The government has set a target of reducing road deaths
Drivers who cause fatal accidents will receive tougher sentences, the transport secretary has warned.
The Road Safety Bill, currently being debated by MPs, would create an offence of causing death by careless or inconsiderate driving.
This would punishable by up to five years in prison.
"Taking a life is taking a life, no matter how you do it," Mr Darling told MPs. Tories said stronger sanctions than those offered were needed.
Under the plans, more "highly effective" number plate recognition cameras would be used to catch illegal drivers, said Mr Darling.
"It is important that the courts actually regard somebody who kills somebody using a car in the same way as if they had used any other means of killing people," he told the Commons.
He said many MPs would have cases where constituents "have lost young children and someone is convicted but they don't see that justice is being done".

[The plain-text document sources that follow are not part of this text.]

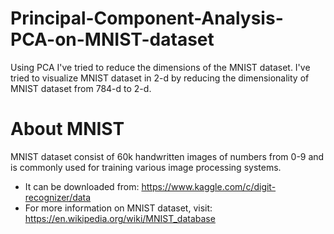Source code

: # Principal-Component-Analysis-PCA-on-MNIST-dataset
Using PCA I've tried to reduce the dimensions of the MNIST dataset. I've tried to visualize MNIST dataset in 2-d by reducing the dimensionality of MNIST dataset from 784-d to 2-d.
# About MNIST
MNIST dataset consist of 60k handwritten images of numbers from 0-9 and is commonly used for training various image processing systems.
- It can be downloaded from: https://www.kaggle.com/c/digit-recognizer/data
- For more information on MNIST dataset, visit: https://en.wikipedia.org/wiki/MNIST_database

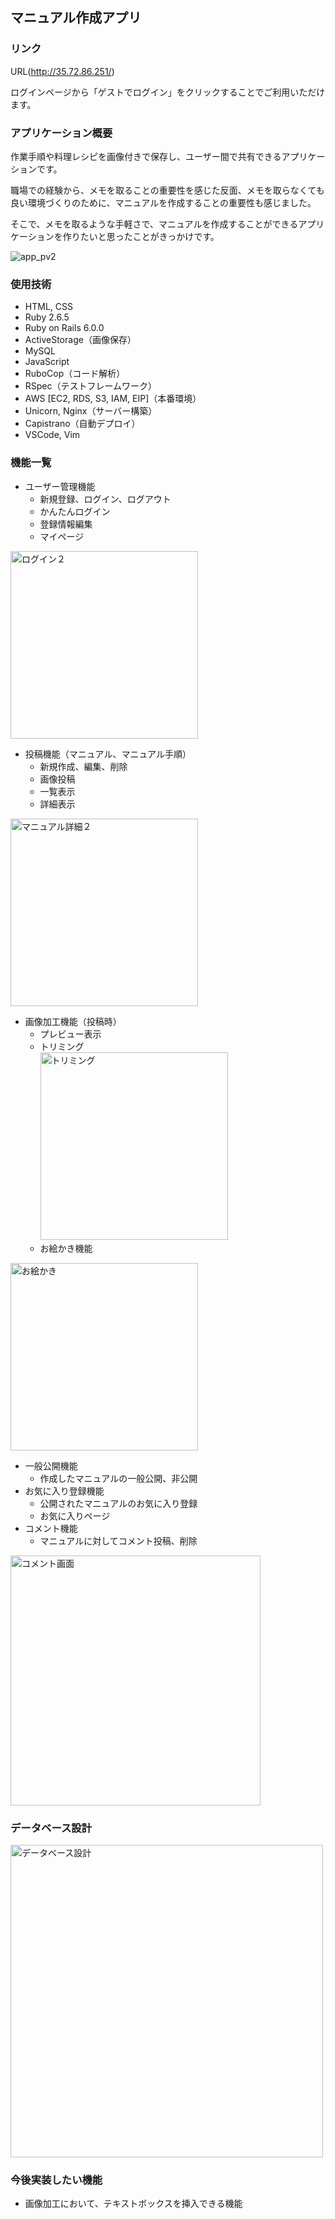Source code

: ## マニュアル作成アプリ

### リンク

URL(http://35.72.86.251/)

ログインページから「ゲストでログイン」をクリックすることでご利用いただけます。

### アプリケーション概要
作業手順や料理レシピを画像付きで保存し、ユーザー間で共有できるアプリケーションです。

職場での経験から、メモを取ることの重要性を感じた反面、メモを取らなくても良い環境づくりのために、マニュアルを作成することの重要性も感じました。

そこで、メモを取るような手軽さで、マニュアルを作成することができるアプリケーションを作りたいと思ったことがきっかけです。

![app_pv2](https://user-images.githubusercontent.com/73692212/111026365-28edcd00-842d-11eb-9f75-c7c02f0c9432.gif)

### 使用技術
- HTML, CSS
- Ruby 2.6.5
- Ruby on Rails 6.0.0
- ActiveStorage（画像保存）
- MySQL
- JavaScript
- RuboCop（コード解析）
- RSpec（テストフレームワーク）
- AWS [EC2, RDS, S3, IAM, EIP]（本番環境）
- Unicorn, Nginx（サーバー構築）
- Capistrano（自動デプロイ）
- VSCode, Vim

### 機能一覧


- ユーザー管理機能
  - 新規登録、ログイン、ログアウト
  - かんたんログイン
  - 登録情報編集
  - マイページ

<img width="300" alt="ログイン２" src="https://user-images.githubusercontent.com/73692212/111017262-a564b980-83f5-11eb-9c49-986e96605eae.png">

- 投稿機能（マニュアル、マニュアル手順）
  - 新規作成、編集、削除
  - 画像投稿
  - 一覧表示
  - 詳細表示

<img width="300" alt="マニュアル詳細２" src="https://user-images.githubusercontent.com/73692212/111017288-db09a280-83f5-11eb-8436-984796584a1a.png">

- 画像加工機能（投稿時）
  - プレビュー表示
  - トリミング<br />
<img width="300" alt="トリミング" src="https://user-images.githubusercontent.com/73692212/110199612-879ad000-7e9c-11eb-9389-292d06679405.png"><br />
  - お絵かき機能

<img width="300" alt="お絵かき" src="https://user-images.githubusercontent.com/73692212/110199618-908ba180-7e9c-11eb-90a1-6f9bda14dac1.png">

- 一般公開機能
  - 作成したマニュアルの一般公開、非公開
- お気に入り登録機能
  - 公開されたマニュアルのお気に入り登録
  - お気に入りページ
- コメント機能
  - マニュアルに対してコメント投稿、削除

<img width="400" alt="コメント画面" src="https://user-images.githubusercontent.com/73692212/111017438-f628e200-83f6-11eb-8305-f2abb79322aa.png">


### データベース設計

<img width="500" alt="データベース設計" src="https://user-images.githubusercontent.com/73692212/110192629-8c4a8e80-7e72-11eb-821f-1e54ae413460.png">

### 今後実装したい機能
- 画像加工において、テキストボックスを挿入できる機能
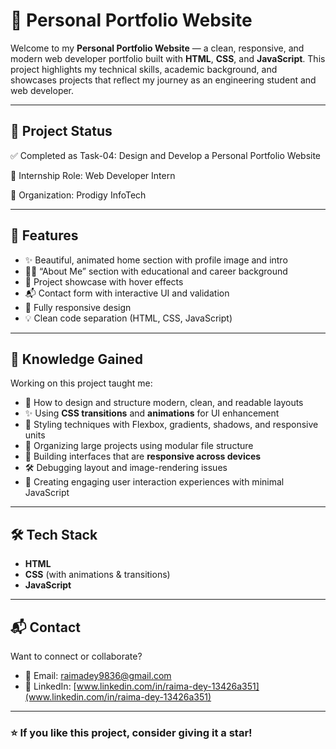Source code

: # 💼 Personal Portfolio Website



Welcome to my **Personal Portfolio Website** — a clean, responsive, and modern web developer portfolio built with **HTML**, **CSS**, and **JavaScript**. This project highlights my technical skills, academic background, and showcases projects that reflect my journey as an engineering student and web developer.

---
## 📌 Project Status
✅ Completed as Task-04: Design and Develop a Personal Portfolio Website

💼 Internship Role: Web Developer Intern

🏢 Organization: Prodigy InfoTech

---

## 🚀 Features

- ✨ Beautiful, animated home section with profile image and intro
- 👩‍💻 “About Me” section with educational and career background
- 📁 Project showcase with hover effects
- 📬 Contact form with interactive UI and validation
- 📱 Fully responsive design
- 💡 Clean code separation (HTML, CSS, JavaScript)

---

## 📖 Knowledge Gained

Working on this project taught me:

- 📐 How to design and structure modern, clean, and readable layouts
- ✨ Using **CSS transitions** and **animations** for UI enhancement
- 🎨 Styling techniques with Flexbox, gradients, shadows, and responsive units
- 🧠 Organizing large projects using modular file structure
- 📱 Building interfaces that are **responsive across devices**
- 🛠️ Debugging layout and image-rendering issues
- 💬 Creating engaging user interaction experiences with minimal JavaScript

---

## 🛠️ Tech Stack

- **HTML**
- **CSS** (with animations & transitions)
- **JavaScript**

---

## 📬 Contact

Want to connect or collaborate?

- 📧 Email: [raimadey9836@gmail.com](mailto:raimadey9836@gmail.com)
- 💼 LinkedIn: [www.linkedin.com/in/raima-dey-13426a351](www.linkedin.com/in/raima-dey-13426a351)

---

### ⭐ If you like this project, consider giving it a star!


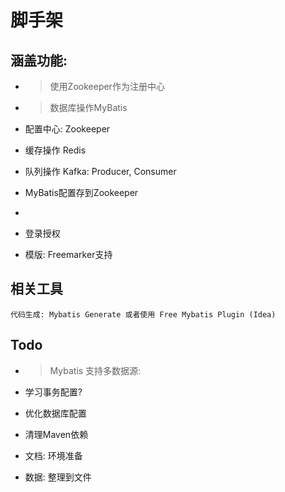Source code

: # 脚手架

## 涵盖功能:
* > 使用Zookeeper作为注册中心
* > 数据库操作MyBatis

* 配置中心: Zookeeper

* 缓存操作 Redis
* 队列操作 Kafka: Producer, Consumer
* MyBatis配置存到Zookeeper
* 
* 登录授权
* 模版: Freemarker支持


## 相关工具
    代码生成: Mybatis Generate 或者使用 Free Mybatis Plugin (Idea)
    


## Todo
* > Mybatis 支持多数据源: 
* 学习事务配置?
* 优化数据库配置

* 清理Maven依赖
* 文档: 环境准备
* 数据: 整理到文件



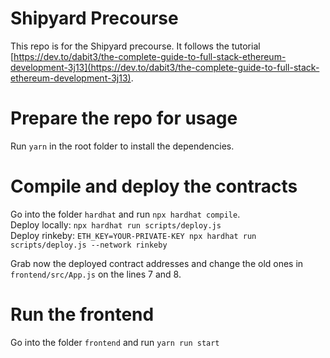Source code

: # Shipyard Precourse

This repo is for the Shipyard precourse.
It follows the tutorial [https://dev.to/dabit3/the-complete-guide-to-full-stack-ethereum-development-3j13](https://dev.to/dabit3/the-complete-guide-to-full-stack-ethereum-development-3j13).


# Prepare the repo for usage
Run `yarn` in the root folder to install the dependencies.

# Compile and deploy the contracts
Go into the folder `hardhat` and run `npx hardhat compile`.  
Deploy locally: `npx hardhat run scripts/deploy.js`  
Deploy rinkeby: `ETH_KEY=YOUR-PRIVATE-KEY npx hardhat run scripts/deploy.js --network rinkeby`

Grab now the deployed contract addresses and change the old ones in `frontend/src/App.js` on the lines 7 and 8.  

# Run the frontend
Go into the folder `frontend` and run `yarn run start`

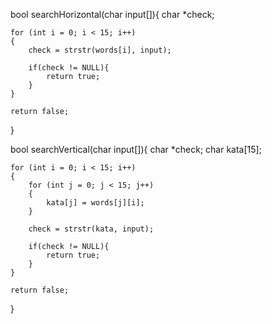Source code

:bool searchHorizontal(char input[]){
	char *check;
	
	for (int i = 0; i < 15; i++)
    {
        check = strstr(words[i], input);
        
	    if(check != NULL){
	        return true;
	    }
    }
    
    return false;
}

bool searchVertical(char input[]){
	char *check;
	char kata[15];
	
	for (int i = 0; i < 15; i++)
    {
        for (int j = 0; j < 15; j++)
        {
            kata[j] = words[j][i];
        }
        
        check = strstr(kata, input);

        if(check != NULL){
	        return true;
	    }
    }
    
    return false;
}
   
   
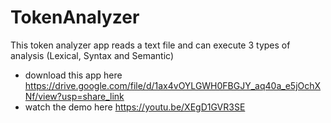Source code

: # TokenAnalyzer
This token analyzer app reads a text file and can execute 3 types of analysis (Lexical, Syntax and Semantic)
- download this app here https://drive.google.com/file/d/1ax4vOYLGWH0FBGJY_aq40a_e5jOchXNf/view?usp=share_link
- watch the demo here https://youtu.be/XEgD1GVR3SE
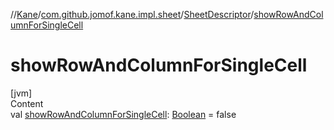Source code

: //[Kane](../../index.md)/[com.github.jomof.kane.impl.sheet](../index.md)/[SheetDescriptor](index.md)/[showRowAndColumnForSingleCell](show-row-and-column-for-single-cell.md)



# showRowAndColumnForSingleCell  
[jvm]  
Content  
val [showRowAndColumnForSingleCell](show-row-and-column-for-single-cell.md): [Boolean](https://kotlinlang.org/api/latest/jvm/stdlib/kotlin/-boolean/index.html) = false  



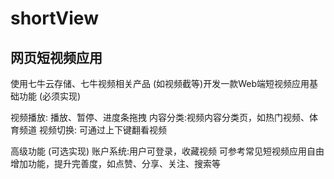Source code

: # shortView
## 网页短视频应用

使用七牛云存储、七牛视频相关产品 (如视频截等)开发一款Web端短视频应用基础功能 (必须实现)

视频播放: 播放、暂停、进度条拖拽
内容分类:视频内容分类页，如热门视频、体育频道
视频切换: 可通过上下键翻看视频

高级功能 (可选实现)
账户系统:用户可登录，收藏视频
可参考常见短视频应用自由增加功能，提升完善度，如点赞、分享、关注、搜索等
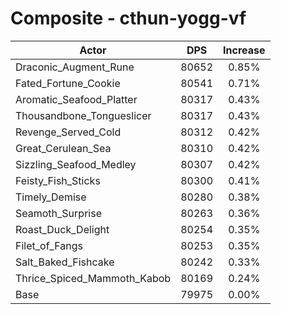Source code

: # Composite - cthun-yogg-vf
| Actor | DPS | Increase |
|---|:---:|:---:|
|Draconic_Augment_Rune|80652|0.85%|
|Fated_Fortune_Cookie|80541|0.71%|
|Aromatic_Seafood_Platter|80317|0.43%|
|Thousandbone_Tongueslicer|80317|0.43%|
|Revenge_Served_Cold|80312|0.42%|
|Great_Cerulean_Sea|80310|0.42%|
|Sizzling_Seafood_Medley|80307|0.42%|
|Feisty_Fish_Sticks|80300|0.41%|
|Timely_Demise|80280|0.38%|
|Seamoth_Surprise|80263|0.36%|
|Roast_Duck_Delight|80254|0.35%|
|Filet_of_Fangs|80253|0.35%|
|Salt_Baked_Fishcake|80242|0.33%|
|Thrice_Spiced_Mammoth_Kabob|80169|0.24%|
|Base|79975|0.00%|
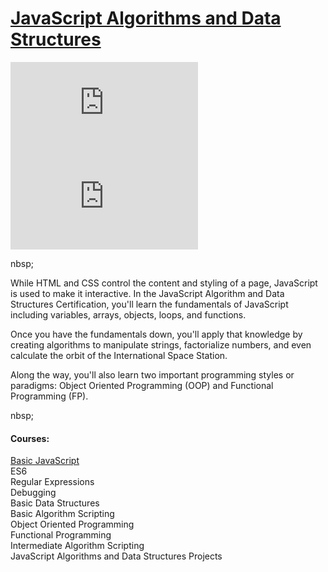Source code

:# [JavaScript Algorithms and Data Structures](https://www.freecodecamp.org/learn/javascript-algorithms-and-data-structures/) 
![Lines of Code](https://img.shields.io/tokei/lines/github.com/Krasipeace/JavaScript-Algorithms-and-Data-Structures---freecodecamp.org)
![Last commit](https://img.shields.io/github/last-commit/Krasipeace/JavaScript-Algorithms-and-Data-Structures---freecodecamp.org)

nbsp;

While HTML and CSS control the content and styling of a page, JavaScript is used to make it interactive. In the JavaScript Algorithm and Data Structures Certification, you'll learn the fundamentals of JavaScript including variables, arrays, objects, loops, and functions.

Once you have the fundamentals down, you'll apply that knowledge by creating algorithms to manipulate strings, factorialize numbers, and even calculate the orbit of the International Space Station.

Along the way, you'll also learn two important programming styles or paradigms: Object Oriented Programming (OOP) and Functional Programming (FP).

nbsp;

#### Courses:
[Basic JavaScript][1]<br />
ES6<br />
Regular Expressions<br />
Debugging<br />
Basic Data Structures<br />
Basic Algorithm Scripting<br />
Object Oriented Programming<br />
Functional Programming<br />
Intermediate Algorithm Scripting<br />
JavaScript Algorithms and Data Structures Projects<br />

[1]: https://github.com/Krasipeace/JavaScript-Algorithms-and-Data-Structures---freecodecamp.org/blob/main/Basic%20JavaScript/readme.md
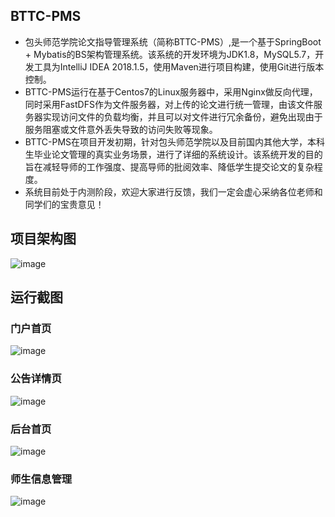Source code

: ## BTTC-PMS
- 包头师范学院论文指导管理系统（简称BTTC-PMS）,是一个基于SpringBoot + Mybatis的BS架构管理系统。该系统的开发环境为JDK1.8，MySQL5.7，开发工具为IntelliJ IDEA 2018.1.5，使用Maven进行项目构建，使用Git进行版本控制。
- BTTC-PMS运行在基于Centos7的Linux服务器中，采用Nginx做反向代理，同时采用FastDFS作为文件服务器，对上传的论文进行统一管理，由该文件服务器实现访问文件的负载均衡，并且可以对文件进行冗余备份，避免出现由于服务阻塞或文件意外丢失导致的访问失败等现象。
- BTTC-PMS在项目开发初期，针对包头师范学院以及目前国内其他大学，本科生毕业论文管理的真实业务场景，进行了详细的系统设计。该系统开发的目的旨在减轻导师的工作强度、提高导师的批阅效率、降低学生提交论文的复杂程度。
- 系统目前处于内测阶段，欢迎大家进行反馈，我们一定会虚心采纳各位老师和同学们的宝贵意见！
## 项目架构图
![image](https://raw.githubusercontent.com/intflag/bttc-pms/master/images/BTTC-PMS%E7%B3%BB%E7%BB%9F%E6%9E%B6%E6%9E%84.png)
## 运行截图
### 门户首页
![image](https://raw.githubusercontent.com/intflag/bttc-pms/master/images/001-%E9%A6%96%E9%A1%B5.png)
### 公告详情页
![image](https://raw.githubusercontent.com/intflag/bttc-pms/master/images/001-%E8%AF%A6%E6%83%85%E9%A1%B5.png)
### 后台首页
![image](https://raw.githubusercontent.com/intflag/bttc-pms/master/images/002-%E5%90%8E%E5%8F%B0%E9%A6%96%E9%A1%B5.png)
### 师生信息管理
![image](https://raw.githubusercontent.com/intflag/bttc-pms/master/images/003-%E5%B8%88%E7%94%9F%E4%BF%A1%E6%81%AF%E7%AE%A1%E7%90%86%E9%A1%B52.png)
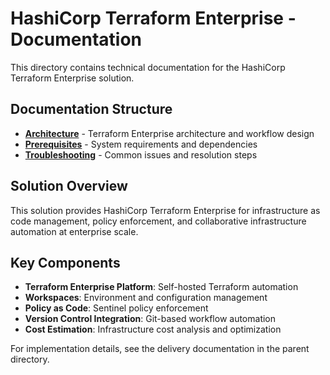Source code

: # HashiCorp Terraform Enterprise - Documentation

This directory contains technical documentation for the HashiCorp Terraform Enterprise solution.

## Documentation Structure

- **[Architecture](architecture.md)** - Terraform Enterprise architecture and workflow design
- **[Prerequisites](prerequisites.md)** - System requirements and dependencies
- **[Troubleshooting](troubleshooting.md)** - Common issues and resolution steps

## Solution Overview

This solution provides HashiCorp Terraform Enterprise for infrastructure as code management, policy enforcement, and collaborative infrastructure automation at enterprise scale.

## Key Components

- **Terraform Enterprise Platform**: Self-hosted Terraform automation
- **Workspaces**: Environment and configuration management
- **Policy as Code**: Sentinel policy enforcement
- **Version Control Integration**: Git-based workflow automation
- **Cost Estimation**: Infrastructure cost analysis and optimization

For implementation details, see the delivery documentation in the parent directory.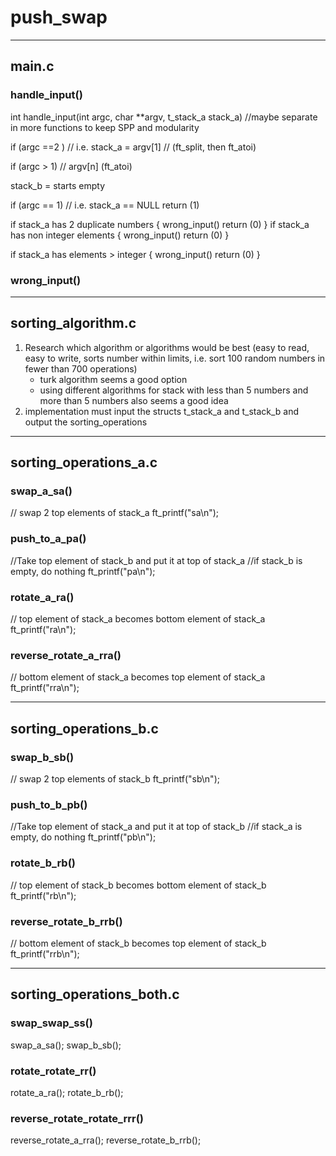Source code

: # push_swap



---

## main.c
### handle_input()
int	handle_input(int argc, char **argv, t_stack_a stack_a) //maybe separate in more functions to keep SPP and modularity

if (argc ==2 ) // i.e. stack_a = argv[1]
	// (ft_split, then ft_atoi)

if (argc > 1)
	// argv[n] (ft_atoi)

stack_b = starts empty

if (argc == 1) // i.e. stack_a == NULL
	return (1)

if stack_a has 2 duplicate numbers
{
	wrong_input()
	return (0)
}
if stack_a has non integer elements
{
	wrong_input()
	return (0)
}

if stack_a has elements > integer
{
	wrong_input()
	return (0)
}

### wrong_input()

---
## sorting_algorithm.c
1. Research which algorithm or algorithms would be best (easy to read, easy to write, sorts number within limits, i.e. sort 100 random numbers in fewer than 700 operations)
	- turk algorithm seems a good option
	- using different algorithms for stack with less than 5 numbers and more than 5 numbers also seems a good idea
2. implementation must input the structs t_stack_a and t_stack_b and output the sorting_operations

---

## sorting_operations_a.c
### swap_a_sa()
// swap 2 top elements of stack_a
ft_printf("sa\n");

### push_to_a_pa()
//Take top element of stack_b and put it at top of stack_a
//if stack_b is empty, do nothing
ft_printf("pa\n");

### rotate_a_ra()
// top element of stack_a becomes bottom element of stack_a
ft_printf("ra\n");

### reverse_rotate_a_rra()
// bottom element of stack_a becomes top element of stack_a
ft_printf("rra\n");

---

## sorting_operations_b.c
### swap_b_sb()
// swap 2 top elements of stack_b
ft_printf("sb\n");

### push_to_b_pb()
//Take top element of stack_a and put it at top of stack_b
//if stack_a is empty, do nothing
ft_printf("pb\n");

### rotate_b_rb()
// top element of stack_b becomes bottom element of stack_b
ft_printf("rb\n");

### reverse_rotate_b_rrb()
// bottom element of stack_b becomes top element of stack_b
ft_printf("rrb\n");

---

## sorting_operations_both.c
### swap_swap_ss()
swap_a_sa();
swap_b_sb();

### rotate_rotate_rr()
rotate_a_ra();
rotate_b_rb();

### reverse_rotate_rotate_rrr()
reverse_rotate_a_rra();
reverse_rotate_b_rrb();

"It's important that drivers realise that the minute they sit behind the wheel of a car they are potentially driving something that can cause death or serious injury."
The bill will also create a new offence aimed at getting illegal motorists off the road with the prosecution of uninsured or disqualified drivers involved in a fatal accident.
The government's target of reducing deaths and serious injury on the roads by 40% by 2010 saw a drop of 28% in 2004.
But Mr Darling said there were "still too many children killed" on Britain's roads, adding that there were "quite large regional variations" which showed how different local authorities were tackling the problem.
Meanwhile, the government is to hold a consultation on introducing graduating penalty points for speeding fines.
Mr Darling said a driver caught at 66mph in a 40mph zone faced the same punishment as a someone driving at 36mph in a 30mph.
He said a little over half of respondents to an initial consultation on the matter were in favour of allowing police to issue between two and six penalty points.
A more comprehensive review is now planned.
Mr Darling added: "We need to do more to make sure the punishment fits the crime."
The Tories are backing the bill, but shadow transport secretary Chris Grayling said it did "not set out a clear enough strategy to deal with this problem."
The government could have taken tougher action to deal with poor and illegal drivers, he added.
However, Labour MP Sally Keeble welcomed the new offence of death by dangerous or inconsiderate driving, saying it would meet the "burning sense of injustice" felt by victims' families.